A week earlier, Alameddine associate Ali Younes, widely known by his rap moniker, Ay Huncho, successfully argued for a change to his bail conditions so he could report to police over the phone rather than in person, fearing he would be targeted.
Like Younes, the routines of several gangland figures have put them in the firing line of would-be assassins flying in the face of law enforcement as their stalking becomes more brazen. Police believe in two of the four attempts on Azar's life, gunmen followed him from a public place. On Monday, Azari was followed from a police station, which he left an hour before he was cornered inside the Auburn restaurant.
Despite the best efforts of police to keep Azari safe, death threats still loom over him.
After the Granville shooting, police warned there could be further attempts on Azari's life and raised concerns of retaliation as the conflict escalated.
There would be further bloodshed on Sydney's streets because of Azari's standing in the Alameddine network, they said. Within weeks, police were proven right.

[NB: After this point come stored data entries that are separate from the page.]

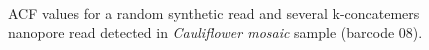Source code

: \begin{figure}[!ht]
~

\caption{ACF values for a random synthetic read and several k-concatemers nanopore read detected in \emph{Cauliflower mosaic} sample (barcode 08).}
\label{supp_fig:concat_acf_dna}
\end{figure}
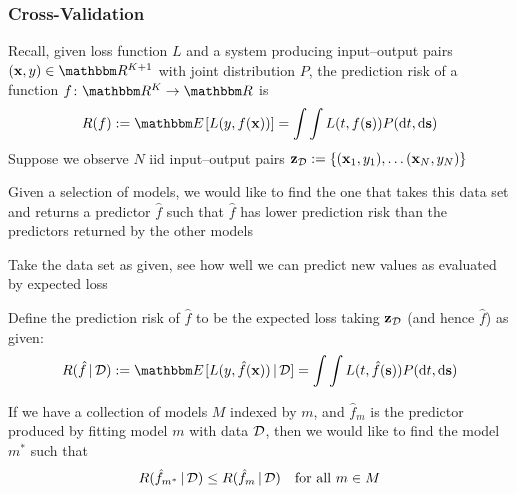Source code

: \begin{frame}\frametitle{Cross-Validation}

    \vspace{2em}
    Recall, given loss function $L$ and a
    system producing input--output pairs $(\boldx, y) \in \RR^{K+1}$ with joint
    distribution $P$, the prediction risk of a function $f \colon \RR^K \to \RR$ is 
    \begin{equation*}
        R(f) := \EE [ L(y, f(\boldx)) ] = \int \int L(t, f(\bolds)) 
            P(\diff t, \diff \bolds)  
    \end{equation*}
    Suppose  we
    observe $N$ {\sc iid} input--output pairs
        $\mathbf{z}_{\mathcal D} := \{({\mathbf x}_1, y_1), \ldots ({\mathbf x}_N, y_N) \}$

     \vspace{.7em}
    Given a selection of models, we would like to find the one that takes this
    data set and returns a predictor $\hat f$ such that $\hat f$ has lower
    prediction risk than the predictors returned by the other models
    
\end{frame}

\begin{frame}
    
    \vspace{2em}
    Take the data set as given, see how well we can  predict
    new values as evaluated by expected loss
    
    Define the prediction risk of $\hat
    f$ to be the expected loss taking $\mathbf{z}_{\mathcal D}$ (and hence $\hat f$) as given:
    \begin{equation*}
        R(\hat f \given \dD) := \EE [ L(y, \hat f(\boldx)) \given \dD] 
        = \int \int L(t, \hat f(\bolds)) P(\diff t, \diff \bolds)  
    \end{equation*}
    
    \vspace{.7em}
    If we have a collection of models $M$ indexed by $m$, and $\hat f_m$ is the
    predictor produced by fitting model $m$ with data $\mathcal D$, then
    we would like to find the model $m^*$ such that
    \begin{equation*}
        R(\hat f_{m^*} \, | \, \mathcal D) \leq R(\hat f_m \, | \, \mathcal D)
        \quad \text{for all } 
        m \in M
    \end{equation*}
    
\end{frame}

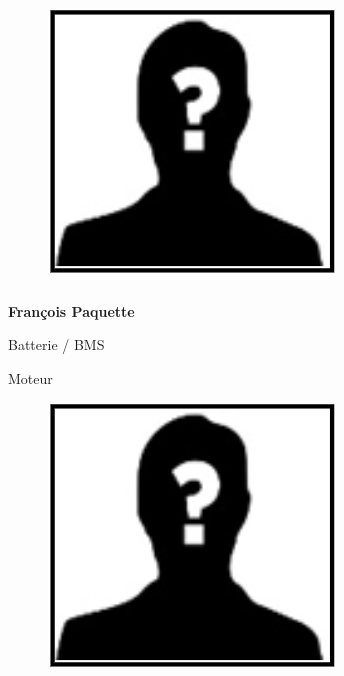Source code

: \documentclass[a0paper,portrait]{baposter}
\begin{document}
\begin{poster}
{%
\begin{figure}
\includegraphics[width=0.9\linewidth]{img/membres/membre_placeholder.png} 
\end{figure}
\subsubsection*{}
\vspace{-2mm}
\textbf{François Paquette}

Batterie / BMS

Moteur

\begin{figure}
\includegraphics[width=.9\linewidth]{img/membres/membre_placeholder.png} 
\end{figure}
}
\end{poster}
\end{document}
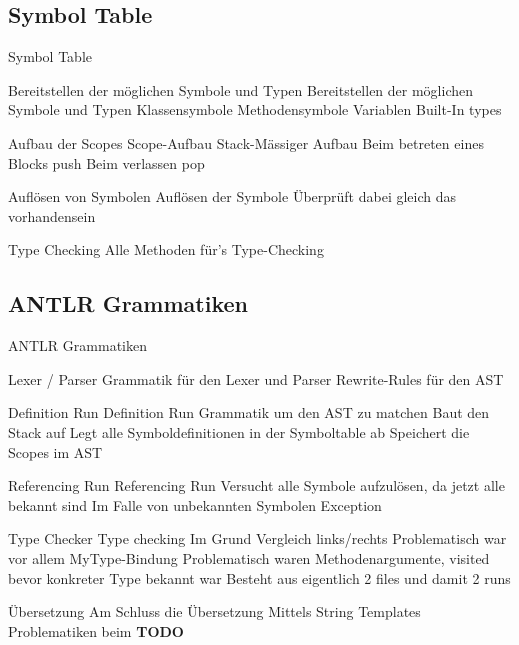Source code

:\subsection{Symbol Table}
\begin{frame}[t]{Symbol Table}
	\begin{bigitemize}[<+->]{3mm}
		\item Bereitstellen der möglichen Symbole und Typen
		 {Bereitstellen der möglichen Symbole und Typen}
		 {Klassensymbole}
		 {Methodensymbole}
		 {Variablen}
		 {Built-In types}

		\item Aufbau der Scopes 
		 {Scope-Aufbau}
		 {Stack-Mässiger Aufbau}
		 {Beim betreten eines Blocks push}
		 {Beim verlassen pop}

		\item Auflösen von Symbolen
		 {Auflösen der Symbole}
		 {Überprüft dabei gleich das vorhandensein}

		\item Type Checking
		 {Alle Methoden für's Type-Checking}
	\end{bigitemize}
\end{frame}

\subsection{ANTLR Grammatiken}
\begin{frame}[t]{ANTLR Grammatiken}
	\begin{bigitemize}[<+->]{3mm}
		\item Lexer / Parser
		 {Grammatik für den Lexer und Parser}
		 {Rewrite-Rules für den AST}

		\item Definition Run
		 {Definition Run}
		 {Grammatik um den AST zu matchen}
		 {Baut den Stack auf}
		 {Legt alle Symboldefinitionen in der Symboltable ab}
		 {Speichert die Scopes im AST}

		\item Referencing Run
		 {Referencing Run}
		 {Versucht alle Symbole aufzulösen, da jetzt alle bekannt sind}
		 {Im Falle von unbekannten Symbolen Exception}

		\item Type Checker
		 {Type checking}
		 {Im Grund Vergleich links/rechts}
		 {Problematisch war vor allem MyType-Bindung}
		 {Problematisch waren Methodenargumente, visited bevor konkreter Type bekannt war}
		 {Besteht aus eigentlich 2 files und damit 2 runs}

		\item Übersetzung
		 {Am Schluss die Übersetzung}
		 {Mittels String Templates}
		 {Problematiken beim }
		 {\textbf{TODO}}
	\end{bigitemize}
\end{frame}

In the days before Monday's shooting, and after another foiled attempt on his life in Rozelle on Friday, detectives repeatedly warned Azari of the risks posed to him should he remain on Sydney's streets.
'He was made aware of threats against his life,' Detective Superintendent Jason Box said on Tuesday.
'He acknowledged those threats against his life, to an extent, he was reasonably dismissive of what we had to say, and he's obviously continued his movements in the public area with not a great deal of concern.'
This week, detectives have issued further warnings.
'I'm hoping that this individual reassesses his movements,' Box said.
'I'm hoping that he's not accessible. I'm hoping that he does take the advice that we've given and that it does not present an opportunity like we've seen yesterday.'
But with little indication the warnings will be heeded, and gunmen inching closer to their goal, the warnings, like Azari's luck, may be wearing thin.
'We've given him all the information that we can … to assist him and protect himself,' Box said.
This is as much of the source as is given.